12/5 現代の蹴聖

「剣聖」と称されるのは二刀流の宮本武蔵、「楽聖」はベートーヴェン。では「蹴聖」をご存じか。平安時代の貴族、藤原成通である。古今無双の蹴鞠の達人とされる。中沢新一著「精霊の王」によれば、2千日にわたり連日興じ、病床でも布団をめくり蹴ったそうだ。

ある夜、机に向かっていると、サルの体に人間の顔をした童子が現れた。「鞠の聖」だという。成通に「人々が蹴鞠を愛好している時代には国栄え、よい人が政治をつかさどり、幸福がもたらされる」と告げたと伝わる。競技に打ち込むと雑念が消え、罪の種子もなくなると効用を説いたそうだ。成通は社に精をまつった。

サッカーW杯で日本は強豪を連破し、日本時間あす未明、初の8強入りをかけクロアチア戦に臨む。Jリーグが発足し選手やファンの裾野が広がって30年余。果敢に海外に出て、技を磨きメンタルを鍛えてきた若武者に各地から熱い声援が送られることだろう。鞠の精のご託宣の通り、世相のムードも変わってほしいものだ。

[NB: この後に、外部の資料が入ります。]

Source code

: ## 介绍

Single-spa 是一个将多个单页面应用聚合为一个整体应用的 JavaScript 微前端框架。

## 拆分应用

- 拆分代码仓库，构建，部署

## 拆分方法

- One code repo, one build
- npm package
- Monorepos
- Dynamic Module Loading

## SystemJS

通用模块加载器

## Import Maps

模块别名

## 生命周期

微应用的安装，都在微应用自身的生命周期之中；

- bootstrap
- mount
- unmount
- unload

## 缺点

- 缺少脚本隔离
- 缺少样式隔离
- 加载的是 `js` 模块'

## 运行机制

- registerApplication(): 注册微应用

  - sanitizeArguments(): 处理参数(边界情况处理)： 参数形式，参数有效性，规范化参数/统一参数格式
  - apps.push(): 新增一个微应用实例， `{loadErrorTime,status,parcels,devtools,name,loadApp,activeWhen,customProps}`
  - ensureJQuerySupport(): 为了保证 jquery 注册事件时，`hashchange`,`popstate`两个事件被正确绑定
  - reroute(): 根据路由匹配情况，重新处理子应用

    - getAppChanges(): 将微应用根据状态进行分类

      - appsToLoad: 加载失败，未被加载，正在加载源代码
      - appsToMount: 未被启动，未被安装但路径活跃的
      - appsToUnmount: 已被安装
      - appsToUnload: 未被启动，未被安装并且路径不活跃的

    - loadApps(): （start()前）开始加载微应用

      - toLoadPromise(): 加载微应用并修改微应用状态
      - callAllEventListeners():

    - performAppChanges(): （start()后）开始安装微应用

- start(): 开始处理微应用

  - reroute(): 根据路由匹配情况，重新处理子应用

「失われた」という言葉が冠されることの多い歳月。わがサッカー界は着実に力を付けてきた。町工場から世界ブランドに育った企業とも軌跡は似通う。練習と研究と挑戦を怠らず、荒波にもまれてきた現代の蹴聖たち。その躍動はニッポン再浮上の契機になる気さえする。あすの朝、歴史の扉はこじ開けられているか。